Not a single one offers a money back guarantee to make you whole should they lose your money in the market. During bull markets they are mostly good, not so in bear markets. They all include the warning, “Past performance is no guarantee of future results.” Despite this warning lots of people sign on with the latest and greatest just because they had a recent good streak. Another difficulty is that portfolio services tend to be for the average investor yet we all have specific and different circumstances. The young want to make money, the rich want to preserve money. “One fits all” doesn’t work too well.
Read books by and about great investors.

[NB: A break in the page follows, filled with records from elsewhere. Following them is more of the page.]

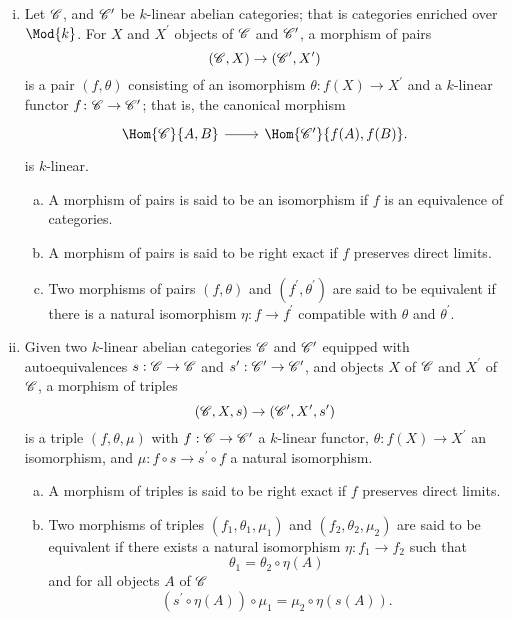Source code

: \documentclass[10pt]{amsart}
\begin{document}
\begin{defn}
  \begin{enumerate}[(i)]
  \item
    Let $\mathscr{C}$, and $\mathscr{C}^\prime$ be $k$-linear abelian categories; that is categories enriched over $\Mod{k}$.
    For $X$ and $X^\prime$ objects of $\mathscr{C}$ and $\mathscr{C}^\prime$, a morphism of pairs
    $$(\mathscr{C}, X) \rightarrow (\mathscr{C}^\prime, X^\prime)$$
    is a pair $(f, \theta)$ consisting of an isomorphism $\theta \colon f(X) \rightarrow X^\prime$ and a $k$-linear functor $f \colon \mathscr{C} \rightarrow \mathscr{C}^\prime$; that is, the canonical morphism
    $$\begin{tikzcd}
      \Hom{\C}{A,B}\arrow{r}& \Hom{\C^\prime}{f(A), f(B)}.
    \end{tikzcd}$$
    is $k$-linear.
    \begin{enumerate}[(a)]
    \item
      A morphism of pairs is said to be an isomorphism if $f$ is an equivalence of categories.
    \item
      A morphism of pairs is said to be right exact if $f$ preserves direct limits.
    \item
      Two morphisms of pairs $(f,\theta)$ and $(f^\prime, \theta^\prime)$ are said to be equivalent if there is a natural isomorphism $\eta \colon f \rightarrow f^\prime$ compatible with $\theta$ and $\theta^\prime$.
    \end{enumerate}
  \item
    Given two $k$-linear abelian categories $\mathscr{C}$ and $\mathscr{C}^\prime$ equipped with autoequivalences $s : \mathscr{C} \rightarrow \mathscr{C}$ and $s^\prime : \mathscr{C}^\prime \rightarrow \mathscr{C}^\prime$, and objects $X$ of $\mathscr{C}$ and $X^\prime$ of $\mathscr{C}$, a morphism of triples
    $$(\mathscr{C}, X, s) \rightarrow (\mathscr{C}^\prime, X^\prime, s^\prime)$$
    is a triple $(f, \theta, \mu)$ with $f : \mathscr{C} \rightarrow \mathscr{C}^\prime$ a $k$-linear functor, $\theta : f(X) \rightarrow X^\prime$ an isomorphism, and $\mu : f \circ s \rightarrow s^\prime \circ f$ a natural isomorphism.
    \begin{enumerate}[(a)]
    \item
      A morphism of triples is said to be right exact if $f$ preserves direct limits.
    \item
      Two morphisms of triples $(f_1, \theta_1, \mu_1)$ and $(f_2, \theta_2, \mu_2)$ are said to be equivalent if there exists a natural isomorphism $\eta : f_1 \rightarrow f_2$ such that
      $$\theta_1 = \theta_2 \circ \eta(A)$$
      and for all objects $A$ of $\mathscr{C}$
      $$(s^\prime \circ \eta(A)) \circ \mu_1 = \mu_2 \circ \eta(s(A)).$$

\end{enumerate}
\end{enumerate}
\end{defn}
\end{document}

My favorites include Peter Lynch, Warren Buffett, Philip Fisher, and Jesse Livermore who was not an investor but a “market operator” who will teach you a lot about markets. A great book about markets is Reinventing The Bazaar by John McMillan. Another great read is Complexity: The Emerging Science at the Edge of Order and Chaos by M. Mitchell Waldrop. Other authors worth reading, Stuart Kauffman, my favorite Complexity scientist, and Colonel John Boyd, the father of the F-15.
Get to know yourself, how risk tolerant or risk averse you are. Our fight or flight instincts learned on the African Savannah are counterproductive in the market and very difficult to keep under control.
One great piece of advice is not to buy stocks on tips, the tipster won’t be there to tell you when he changed his mind.
Maybe the best advice I ever got was to differentiate sturdy portfolios vs. efficient portfolios. The latter use leverage to boost yield while the former have enough cash reserves to weather bear markets such as this one. Buy great companies that bounce back. Much harder done than said.
Having been in the market for almost 50 years, the last 30 seriously, it has been the most difficult job I have ever attempted. I met a lot of interesting people at TMF.